══ Data for analysis
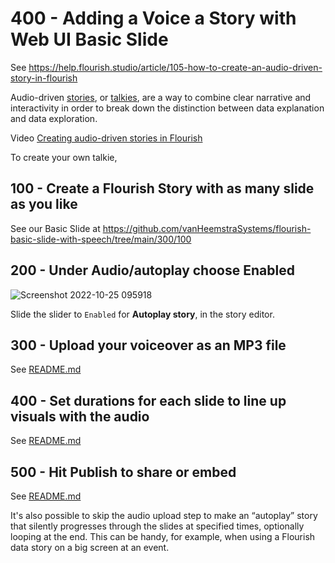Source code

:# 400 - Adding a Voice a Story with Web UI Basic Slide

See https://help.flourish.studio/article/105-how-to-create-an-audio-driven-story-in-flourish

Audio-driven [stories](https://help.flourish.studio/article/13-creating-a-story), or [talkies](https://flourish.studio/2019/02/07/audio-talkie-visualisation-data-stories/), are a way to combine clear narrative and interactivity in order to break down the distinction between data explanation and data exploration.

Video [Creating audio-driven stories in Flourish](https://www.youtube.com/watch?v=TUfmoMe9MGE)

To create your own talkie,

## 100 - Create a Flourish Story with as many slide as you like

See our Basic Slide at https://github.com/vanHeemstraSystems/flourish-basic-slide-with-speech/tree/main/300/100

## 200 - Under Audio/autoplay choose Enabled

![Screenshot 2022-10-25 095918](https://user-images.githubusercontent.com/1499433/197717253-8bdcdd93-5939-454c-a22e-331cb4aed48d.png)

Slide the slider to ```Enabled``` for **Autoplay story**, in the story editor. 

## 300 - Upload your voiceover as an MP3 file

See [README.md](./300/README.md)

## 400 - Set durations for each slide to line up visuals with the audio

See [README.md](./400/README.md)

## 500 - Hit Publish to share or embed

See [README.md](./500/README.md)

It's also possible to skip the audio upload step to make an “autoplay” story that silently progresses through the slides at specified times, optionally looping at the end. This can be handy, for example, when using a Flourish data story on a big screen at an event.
════
══ Data for analysis
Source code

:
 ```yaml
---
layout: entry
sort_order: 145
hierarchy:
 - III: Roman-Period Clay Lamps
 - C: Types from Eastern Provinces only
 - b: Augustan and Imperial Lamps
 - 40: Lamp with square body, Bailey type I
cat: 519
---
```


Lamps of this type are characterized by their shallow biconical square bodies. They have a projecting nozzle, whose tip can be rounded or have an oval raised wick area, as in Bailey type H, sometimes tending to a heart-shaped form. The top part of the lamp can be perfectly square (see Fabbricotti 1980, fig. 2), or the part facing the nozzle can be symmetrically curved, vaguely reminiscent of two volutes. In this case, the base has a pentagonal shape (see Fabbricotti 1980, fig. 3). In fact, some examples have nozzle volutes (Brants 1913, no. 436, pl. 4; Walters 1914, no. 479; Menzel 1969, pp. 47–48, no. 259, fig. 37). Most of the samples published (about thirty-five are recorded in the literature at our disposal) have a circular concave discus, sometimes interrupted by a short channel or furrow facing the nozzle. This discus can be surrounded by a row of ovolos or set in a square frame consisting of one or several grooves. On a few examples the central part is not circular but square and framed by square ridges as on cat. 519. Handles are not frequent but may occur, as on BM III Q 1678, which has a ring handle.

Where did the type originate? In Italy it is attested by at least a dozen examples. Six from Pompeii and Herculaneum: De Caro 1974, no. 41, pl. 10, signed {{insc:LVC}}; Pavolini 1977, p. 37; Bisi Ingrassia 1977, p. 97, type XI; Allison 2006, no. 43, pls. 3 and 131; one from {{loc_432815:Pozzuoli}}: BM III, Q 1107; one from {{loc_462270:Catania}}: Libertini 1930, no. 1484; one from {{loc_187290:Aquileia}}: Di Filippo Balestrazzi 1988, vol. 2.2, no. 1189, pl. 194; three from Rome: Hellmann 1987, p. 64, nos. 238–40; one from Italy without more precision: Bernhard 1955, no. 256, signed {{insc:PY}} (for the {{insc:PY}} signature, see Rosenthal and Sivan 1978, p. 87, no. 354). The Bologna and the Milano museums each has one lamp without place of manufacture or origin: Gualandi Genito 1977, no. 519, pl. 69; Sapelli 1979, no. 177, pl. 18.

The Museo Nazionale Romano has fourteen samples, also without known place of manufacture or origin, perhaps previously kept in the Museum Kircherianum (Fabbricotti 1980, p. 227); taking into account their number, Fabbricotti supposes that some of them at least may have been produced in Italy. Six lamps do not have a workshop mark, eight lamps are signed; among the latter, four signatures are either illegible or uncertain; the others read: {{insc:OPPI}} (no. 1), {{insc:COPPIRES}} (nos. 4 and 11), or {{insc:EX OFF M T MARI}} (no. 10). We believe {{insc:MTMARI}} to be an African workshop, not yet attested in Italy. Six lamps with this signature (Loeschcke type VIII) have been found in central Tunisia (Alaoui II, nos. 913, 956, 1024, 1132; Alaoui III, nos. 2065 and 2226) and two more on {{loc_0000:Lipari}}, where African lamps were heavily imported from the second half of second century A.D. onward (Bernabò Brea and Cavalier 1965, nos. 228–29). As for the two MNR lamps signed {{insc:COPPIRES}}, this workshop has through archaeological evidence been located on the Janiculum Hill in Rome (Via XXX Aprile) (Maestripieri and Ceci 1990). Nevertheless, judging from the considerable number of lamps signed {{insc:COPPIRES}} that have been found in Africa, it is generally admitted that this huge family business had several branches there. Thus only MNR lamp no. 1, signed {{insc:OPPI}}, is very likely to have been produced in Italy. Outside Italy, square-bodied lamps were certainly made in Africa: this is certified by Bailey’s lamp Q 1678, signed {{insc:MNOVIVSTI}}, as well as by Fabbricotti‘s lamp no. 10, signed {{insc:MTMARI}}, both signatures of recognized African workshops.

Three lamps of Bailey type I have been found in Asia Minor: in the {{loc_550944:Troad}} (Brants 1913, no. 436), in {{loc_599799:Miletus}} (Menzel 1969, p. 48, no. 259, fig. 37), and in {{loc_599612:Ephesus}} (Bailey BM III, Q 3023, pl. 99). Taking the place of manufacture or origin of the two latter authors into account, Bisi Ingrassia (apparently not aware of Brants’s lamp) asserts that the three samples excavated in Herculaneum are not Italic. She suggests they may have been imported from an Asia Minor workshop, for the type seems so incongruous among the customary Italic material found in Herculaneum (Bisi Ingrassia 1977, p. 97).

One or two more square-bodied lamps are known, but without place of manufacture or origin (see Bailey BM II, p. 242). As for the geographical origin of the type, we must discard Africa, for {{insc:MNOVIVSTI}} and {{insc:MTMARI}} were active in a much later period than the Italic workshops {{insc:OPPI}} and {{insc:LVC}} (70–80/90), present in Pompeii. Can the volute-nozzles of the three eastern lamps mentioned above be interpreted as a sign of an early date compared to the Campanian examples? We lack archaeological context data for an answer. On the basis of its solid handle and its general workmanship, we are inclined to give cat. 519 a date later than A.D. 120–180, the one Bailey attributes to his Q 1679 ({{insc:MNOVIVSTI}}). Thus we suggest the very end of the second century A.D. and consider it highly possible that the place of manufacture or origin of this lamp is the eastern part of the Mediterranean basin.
════
══ Data for analysis
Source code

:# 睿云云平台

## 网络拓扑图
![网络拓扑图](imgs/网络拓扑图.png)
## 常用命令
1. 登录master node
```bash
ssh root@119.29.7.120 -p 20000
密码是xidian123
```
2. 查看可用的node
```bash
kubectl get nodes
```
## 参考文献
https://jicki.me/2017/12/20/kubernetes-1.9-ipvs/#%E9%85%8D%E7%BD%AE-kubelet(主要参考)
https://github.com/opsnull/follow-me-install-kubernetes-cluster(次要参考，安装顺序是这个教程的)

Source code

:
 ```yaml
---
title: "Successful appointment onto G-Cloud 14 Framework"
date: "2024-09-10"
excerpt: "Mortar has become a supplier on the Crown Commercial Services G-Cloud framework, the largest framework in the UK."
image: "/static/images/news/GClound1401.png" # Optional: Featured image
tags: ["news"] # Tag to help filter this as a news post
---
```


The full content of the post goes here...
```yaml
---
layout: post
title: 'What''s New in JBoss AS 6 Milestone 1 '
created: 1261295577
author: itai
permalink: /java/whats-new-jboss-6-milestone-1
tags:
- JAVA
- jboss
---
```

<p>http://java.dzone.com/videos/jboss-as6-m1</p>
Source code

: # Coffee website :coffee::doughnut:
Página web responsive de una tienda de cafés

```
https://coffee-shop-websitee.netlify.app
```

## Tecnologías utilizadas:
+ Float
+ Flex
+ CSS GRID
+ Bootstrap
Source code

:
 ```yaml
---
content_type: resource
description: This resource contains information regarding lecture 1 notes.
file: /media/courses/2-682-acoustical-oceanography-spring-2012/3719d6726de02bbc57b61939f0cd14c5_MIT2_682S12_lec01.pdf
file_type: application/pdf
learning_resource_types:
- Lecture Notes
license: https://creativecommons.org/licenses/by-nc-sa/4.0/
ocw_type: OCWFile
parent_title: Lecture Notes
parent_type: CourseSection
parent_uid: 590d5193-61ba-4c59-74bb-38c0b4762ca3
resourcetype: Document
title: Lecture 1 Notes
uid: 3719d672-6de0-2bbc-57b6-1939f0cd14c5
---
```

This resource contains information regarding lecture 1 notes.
════
Try it ▸ Only the lines from the one containing "See [README.md](./300/README.md)" through the one containing "It's also possible" are to be retyped, both boundary lines included, with no other material.

Problem solution ▸
See [README.md](./300/README.md)

## 400 - Set durations for each slide to line up visuals with the audio

See [README.md](./400/README.md)

## 500 - Hit Publish to share or embed

See [README.md](./500/README.md)

It's also possible to skip the audio upload step to make an “autoplay” story that silently progresses through the slides at specified times, optionally looping at the end. This can be handy, for example, when using a Flourish data story on a big screen at an event.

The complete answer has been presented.